A economia atual necessita, mesmo, de renovação, de “bases sólidas” para “uma nova arquitetura financeira internacional”. O papa está certo. O sistema atual é, realmente, insustentável. As bolhas existem, e, quando estouram, quem sofre são os mais pobres. Porém, apesar de ele estar apontando para um dos alvos corretos, ele não o enfrenta de forma adequada.

A “arquitetura financeira internacional” é formada por “arquiteturas financeiras nacionais” (ou supranacionais, no caso europeu), e essas têm problemas. Hoje, elas geram IMERECIDA concentração de renda e prejudicam o crescimento econômico. O papa acrescenta: “não existe um determinismo que nos condene à iniquidade universal. Permitam-me repetir: não somos condenados à iniquidade universal.” Novamente, a frase é verdadeira, mas ao considerarmos seu sentido ESPIRITUAL. Materialmente, a questão da desigualdade é diferente.

Geração de riqueza é o que elimina a miséria. Onde a geração de riqueza é estagnada, a miséria persiste. Hoje, os países ricos europeus pouco crescem e seus gastos aumentam. Essa conta não fecha. Essa bolha irá estourar e prejudicará os mais pobres. Como, no entanto, essa situação é mantida sob um discurso [hipócrita] de caridade, o papa a condena apenas discretamente, ao dizer que “instituições benéficas, tanto públicas quanto privadas, podem decair em estruturas de pecado.”

O papa demonstra dificuldades com a contradição inerente ao fato de a geração de riqueza eliminar a miséria, mas causar desigualdade. Apesar de desigualdade ser um mal, é o preço da eliminação da miséria. Um combate à desigualdade não pode ser feito às custas da geração de riqueza. Só o que se pode fazer com um mal menor é REDUZIR seus efeitos.

Não se pode ser contra a MERECIDA concentração de renda – aquela resultante da geração sólida de riqueza; de riqueza real. É preciso cuidar para que essas pessoas, nos termos do papa, não caiam em pecado. Porém, a geração de riqueza, em si, não é um mal. Apesar disso, o papa ataca explicitamente medidas voltadas ao crescimento: “repetidos cortes dos impostos para as pessoas mais ricas”; e “paraísos fiscais para os lucros privados e corporativos”.

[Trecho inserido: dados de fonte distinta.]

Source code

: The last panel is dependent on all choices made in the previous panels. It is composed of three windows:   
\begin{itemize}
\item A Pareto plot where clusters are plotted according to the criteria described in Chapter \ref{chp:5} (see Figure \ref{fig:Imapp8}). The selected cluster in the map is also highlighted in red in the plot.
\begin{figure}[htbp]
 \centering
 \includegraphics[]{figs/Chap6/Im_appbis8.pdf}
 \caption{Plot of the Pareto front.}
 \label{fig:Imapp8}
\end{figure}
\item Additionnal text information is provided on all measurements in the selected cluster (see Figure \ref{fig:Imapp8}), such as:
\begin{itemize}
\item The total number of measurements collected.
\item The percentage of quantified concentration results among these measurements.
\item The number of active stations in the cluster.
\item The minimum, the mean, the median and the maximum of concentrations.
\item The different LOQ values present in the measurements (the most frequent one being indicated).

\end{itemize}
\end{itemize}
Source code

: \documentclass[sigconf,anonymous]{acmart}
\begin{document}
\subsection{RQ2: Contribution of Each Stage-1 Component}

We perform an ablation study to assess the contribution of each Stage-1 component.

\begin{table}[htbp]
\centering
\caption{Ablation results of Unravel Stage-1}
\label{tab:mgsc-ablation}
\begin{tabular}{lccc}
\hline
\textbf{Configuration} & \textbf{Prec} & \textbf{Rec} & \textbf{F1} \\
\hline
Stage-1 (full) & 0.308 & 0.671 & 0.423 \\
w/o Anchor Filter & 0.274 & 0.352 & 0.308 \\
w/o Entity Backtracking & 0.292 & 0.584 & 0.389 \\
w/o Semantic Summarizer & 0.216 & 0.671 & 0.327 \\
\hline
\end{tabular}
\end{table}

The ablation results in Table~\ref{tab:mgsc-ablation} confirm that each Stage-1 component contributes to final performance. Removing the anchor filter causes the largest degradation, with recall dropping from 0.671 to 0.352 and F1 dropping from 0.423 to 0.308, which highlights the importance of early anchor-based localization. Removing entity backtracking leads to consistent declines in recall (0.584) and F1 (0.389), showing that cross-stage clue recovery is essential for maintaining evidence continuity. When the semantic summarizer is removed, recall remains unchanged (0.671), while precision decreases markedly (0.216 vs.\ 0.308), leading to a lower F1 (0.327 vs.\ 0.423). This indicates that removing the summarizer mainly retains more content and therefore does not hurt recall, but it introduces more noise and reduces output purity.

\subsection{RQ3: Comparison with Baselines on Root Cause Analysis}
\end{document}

Ademais, colocar a conta da desigualdade atual apenas nos países ricos é ignorar a responsabilidade dos países pobres. O papa coloca: “as pessoas pobres em países muito endividados suportam imposições tributárias opressoras e cortes nos serviços sociais, na medida em que seus governantes pagam as dívidas contraídas de modo insensível e insustentável.” Aqueles que hoje estão endividados são países CORRUPTOS e DESIGUAIS. Essas dívidas foram contraídas para financiar essa situação condenável. Falta a essas sociedades caridade e moderação tanto quanto lhes falta a capacidade de gerar riqueza.

O papa afirma: “com certeza que é justo o princípio de que as dívidas devem ser pagas; não é lícito, porém, pedir ou pretender um pagamento, quando esse levaria de fato a impor opções políticas tais que condenariam à fome e ao desespero populações inteiras. Não se pode pretender que as dívidas contraídas sejam pagas com sacrifícios insuportáveis.” Por mais dolorosa que seja a situação, um perdão da dívida apenas alimentaria mais a condição atual, pois permitiria às lideranças continuarem a fazer o que fazem sem pagar o preço pelo mal que criaram e/ou que preservam.

Em suma, o papa acerta ao pedir auxílio aos especialistas: “vocês conhecem por primeiro quais são as injustiças da nossa economia global atual. Trabalhemos juntos para acabar com essas injustiças”. Ao tratar de economia, ele entra em seara a qual não domina. Não estou dizendo que eu entenda, pois não entendo. Nesse ponto, estamos papa e eu em igualdade de condições.

Apenas aponto que o papa Francisco deveria estar mais aberto à possibilidade da economia liberal ser compatível com os princípios que defende. Afinal, ainda que não seja perfeita, É a mais compatível com os princípios que ele defende.